Meskipun kecewa, Ferry menegaskan I.League tidak akan menyerah. Ia berharap perubahan bisa dilihat dalam waktu dekat, agar FIFA memberi kelonggaran paling tidak mulai putaran kedua musim ini.
"Kami akan terus berupaya supaya mendapatkan ruang atau izin dari sana. Bisa jadi mungkin 3-4 bulan yang akan datang. Mudah-mudahan (putaran kedua)," ucap pria berusia 61 tahun itu.
Penolakan ini dipicu insiden saat laga penutup musim lalu, salah satunya ketika Persib Bandung meraih gelar juara dan suporter turun ke lapangan serta merusak fasilitas Stadion Gelora Bandung Lautan Api (GBLA). Ironisnya, laga itu disaksikan langsung oleh perwakilan FIFA.

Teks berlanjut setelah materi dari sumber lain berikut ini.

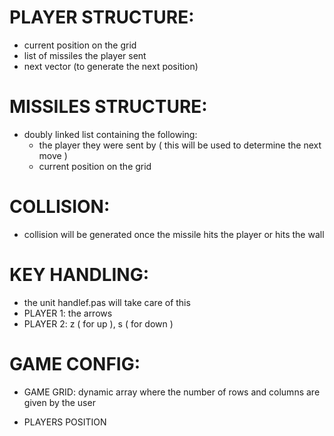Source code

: # PLAYER STRUCTURE:
+ current position on the grid
+ list of missiles the player sent
+ next vector (to generate the next position)

# MISSILES STRUCTURE:
+ doubly linked list containing the following: 
    + the player they were sent by ( this will be used to determine the next move )
    + current position on the grid 

# COLLISION:
+ collision will be generated once the missile hits the player or hits the wall

# KEY HANDLING: 
+ the unit handlef.pas will take care of this
+ PLAYER 1: the arrows
+ PLAYER 2: z ( for up ), s ( for down )

# GAME CONFIG:
+ GAME GRID: dynamic array where the number of rows and columns are given by the user

+ PLAYERS POSITION



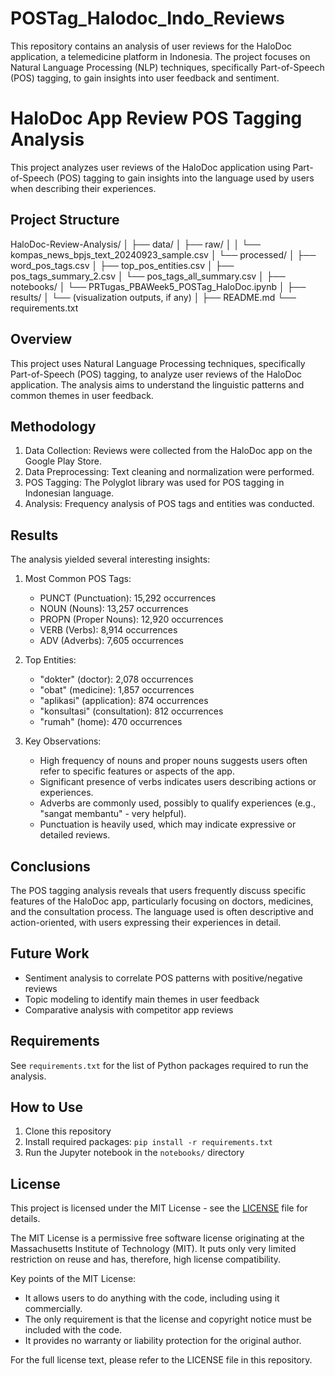 # POSTag_Halodoc_Indo_Reviews
This repository contains an analysis of user reviews for the HaloDoc application, a telemedicine platform in Indonesia. The project focuses on Natural Language Processing (NLP) techniques, specifically Part-of-Speech (POS) tagging, to gain insights into user feedback and sentiment.

# HaloDoc App Review POS Tagging Analysis

This project analyzes user reviews of the HaloDoc application using Part-of-Speech (POS) tagging to gain insights into the language used by users when describing their experiences.

## Project Structure
HaloDoc-Review-Analysis/
│
├── data/
│ ├── raw/
│ │ └── kompas_news_bpjs_text_20240923_sample.csv
│ └── processed/
│ ├── word_pos_tags.csv
│ ├── top_pos_entities.csv
│ ├── pos_tags_summary_2.csv
│ └── pos_tags_all_summary.csv
│
├── notebooks/
│ └── PRTugas_PBAWeek5_POSTag_HaloDoc.ipynb
│
├── results/
│ └── (visualization outputs, if any)
│
├── README.md
└── requirements.txt


## Overview

This project uses Natural Language Processing techniques, specifically Part-of-Speech (POS) tagging, to analyze user reviews of the HaloDoc application. The analysis aims to understand the linguistic patterns and common themes in user feedback.

## Methodology

1. Data Collection: Reviews were collected from the HaloDoc app on the Google Play Store.
2. Data Preprocessing: Text cleaning and normalization were performed.
3. POS Tagging: The Polyglot library was used for POS tagging in Indonesian language.
4. Analysis: Frequency analysis of POS tags and entities was conducted.

## Results

The analysis yielded several interesting insights:

1. Most Common POS Tags:
   - PUNCT (Punctuation): 15,292 occurrences
   - NOUN (Nouns): 13,257 occurrences
   - PROPN (Proper Nouns): 12,920 occurrences
   - VERB (Verbs): 8,914 occurrences
   - ADV (Adverbs): 7,605 occurrences

2. Top Entities:
   - "dokter" (doctor): 2,078 occurrences
   - "obat" (medicine): 1,857 occurrences
   - "aplikasi" (application): 874 occurrences
   - "konsultasi" (consultation): 812 occurrences
   - "rumah" (home): 470 occurrences

3. Key Observations:
   - High frequency of nouns and proper nouns suggests users often refer to specific features or aspects of the app.
   - Significant presence of verbs indicates users describing actions or experiences.
   - Adverbs are commonly used, possibly to qualify experiences (e.g., "sangat membantu" - very helpful).
   - Punctuation is heavily used, which may indicate expressive or detailed reviews.

## Conclusions

The POS tagging analysis reveals that users frequently discuss specific features of the HaloDoc app, particularly focusing on doctors, medicines, and the consultation process. The language used is often descriptive and action-oriented, with users expressing their experiences in detail.

## Future Work

- Sentiment analysis to correlate POS patterns with positive/negative reviews
- Topic modeling to identify main themes in user feedback
- Comparative analysis with competitor app reviews

## Requirements

See `requirements.txt` for the list of Python packages required to run the analysis.

## How to Use

1. Clone this repository
2. Install required packages: `pip install -r requirements.txt`
3. Run the Jupyter notebook in the `notebooks/` directory

## License

This project is licensed under the MIT License - see the [LICENSE](LICENSE) file for details.

The MIT License is a permissive free software license originating at the Massachusetts Institute of Technology (MIT). It puts only very limited restriction on reuse and has, therefore, high license compatibility.

Key points of the MIT License:
- It allows users to do anything with the code, including using it commercially.
- The only requirement is that the license and copyright notice must be included with the code.
- It provides no warranty or liability protection for the original author.

For the full license text, please refer to the LICENSE file in this repository.

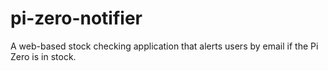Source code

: # pi-zero-notifier
A web-based stock checking application that alerts users by email if the Pi Zero is in stock.

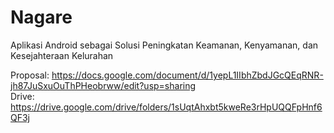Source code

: # Nagare

Aplikasi Android sebagai Solusi Peningkatan Keamanan, Kenyamanan, dan Kesejahteraan Kelurahan

Proposal: https://docs.google.com/document/d/1yepL1IIbhZbdJGcQEqRNR-jh87JuSxuOuThPHeobrww/edit?usp=sharing  
Drive: https://drive.google.com/drive/folders/1sUqtAhxbt5kweRe3rHpUQQFpHnf6QF3j
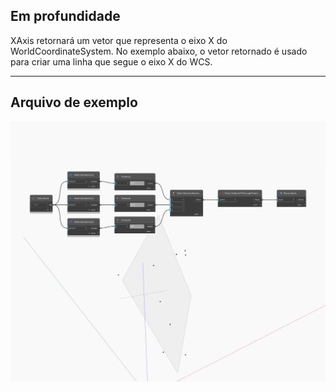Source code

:## Em profundidade
XAxis retornará um vetor que representa o eixo X do WorldCoordinateSystem. No exemplo abaixo, o vetor retornado é usado para criar uma linha que segue o eixo X do WCS.
___
## Arquivo de exemplo

![XAxis](./Autodesk.DesignScript.Geometry.Plane.XAxis_img.jpg)

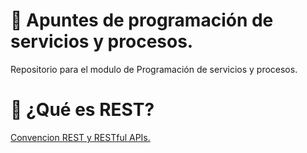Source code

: # 📓 Apuntes de programación de servicios y procesos.
Repositorio para el modulo de Programación de servicios y procesos.

# 📍 ¿Qué es REST?
[Convencion REST y RESTful APIs.](https://github.com/JasonDGian/Jandula-PSYP/blob/main/0-REST.md)
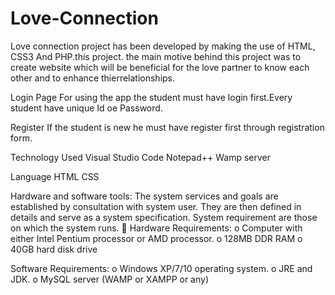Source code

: # Love-Connection

Love connection project has been developed by making the use of HTML, CSS3 And PHP.this project. the main motive behind this project was to create website which will
be beneficial for the love partner to know each other and to enhance thierrelationships.

Login Page
For using the app the student must have login first.Every student have unique Id oe Password.

Register
If the student is new he must have register first through registration form.

Technology Used
Visual Studio Code Notepad++ Wamp server

Language
HTML CSS

Hardware and software tools:
The system services and goals are established by consultation with system user. They are then defined in details and serve as a system specification. System requirement are those on which the system runs.  Hardware Requirements: o Computer with either Intel Pentium processor or AMD processor. o 128MB DDR RAM o 40GB hard disk drive

Software Requirements:
o Windows XP/7/10 operating system. o JRE and JDK. o MySQL server (WAMP or XAMPP or any)
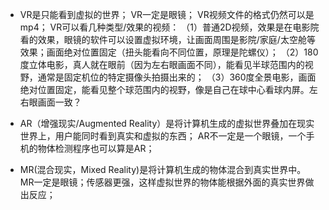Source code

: - VR是只能看到虚拟的世界；
VR一定是眼镜；
VR视频文件的格式仍然可以是mp4；
VR可以看几种类型/效果的视频：
（1）普通2D视频，效果是在电影院看的效果，眼镜的软件可以设置虚拟环境，让画面周围是影院/家庭/太空舱等效果；画面绝对位置固定（扭头能看向不同位置，原理是陀螺仪）；
（2）180度立体电影，真人就在眼前（因为左右眼画面不同），能看见半球范围内的视野，通常是固定机位的特定摄像头拍摄出来的；
（3）360度全景电影，画面绝对位置固定，能看见整个球范围内的视野，像是自己在球中心看球内屏。左右眼画面一致？

- AR（增强现实/Augmented Reality）是将计算机生成的虚拟世界叠加在现实世界上，用户能同时看到真实和虚拟的东西；
AR不一定是一个眼镜，一个手机的物体检测程序也可以算是AR；

- MR(混合现实，Mixed Reality)是将计算机生成的物体混合到真实世界中。
MR一定是眼镜；传感器更强，这样虚拟世界的物体能根据外面的真实世界做出反应；


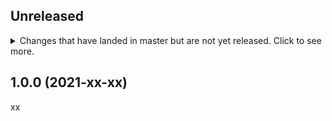 ## Unreleased

<details>
  <summary>
    Changes that have landed in master but are not yet released.
    Click to see more.
  </summary>
  <div>

## 1.1.0 (2021-xx-xx)


### Added

- xxxx
- xxxx


### Changed

- xxxx
- xxxx


### Fixed

- xxxx
- xxxx


### Removed

- xxxx
- xxxx


  </div>
</details>


## 1.0.0 (2021-xx-xx)

xx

"Yang lebih parahnya lagi adalah pertandingan yang disaksikan oleh delegasi FIFA di penutupan di Bandung. Bahkan rumput dihancurkan dan sebagainya," jelas Ferry.
Sebagai langkah preventif, I.League bahkan memutuskan untuk tidak menempatkan Persib dalam laga pembuka Super League. "Bukan hanya flare, tapi juga turun ke lapangan. Kalau hanya flare mungkin bisa ditoleransi, tapi ini lebih dari itu," tegasnya.
Meski ditolak, I.League tetap mengembangkan regulasi internal dengan membagi kategori rivalitas suporter:
Rivalitas Tinggi: Pertandingan seperti Persija vs Persib tetap tanpa kehadiran suporter tandang.
Rivalitas Sedang (Semi): Misalnya Persis Solo vs PSIM, masih dalam pengawasan ketat.
Tanpa Rivalitas: Suporter diizinkan hadir, selama tidak ada konflik sejarah antara klub yang bertanding.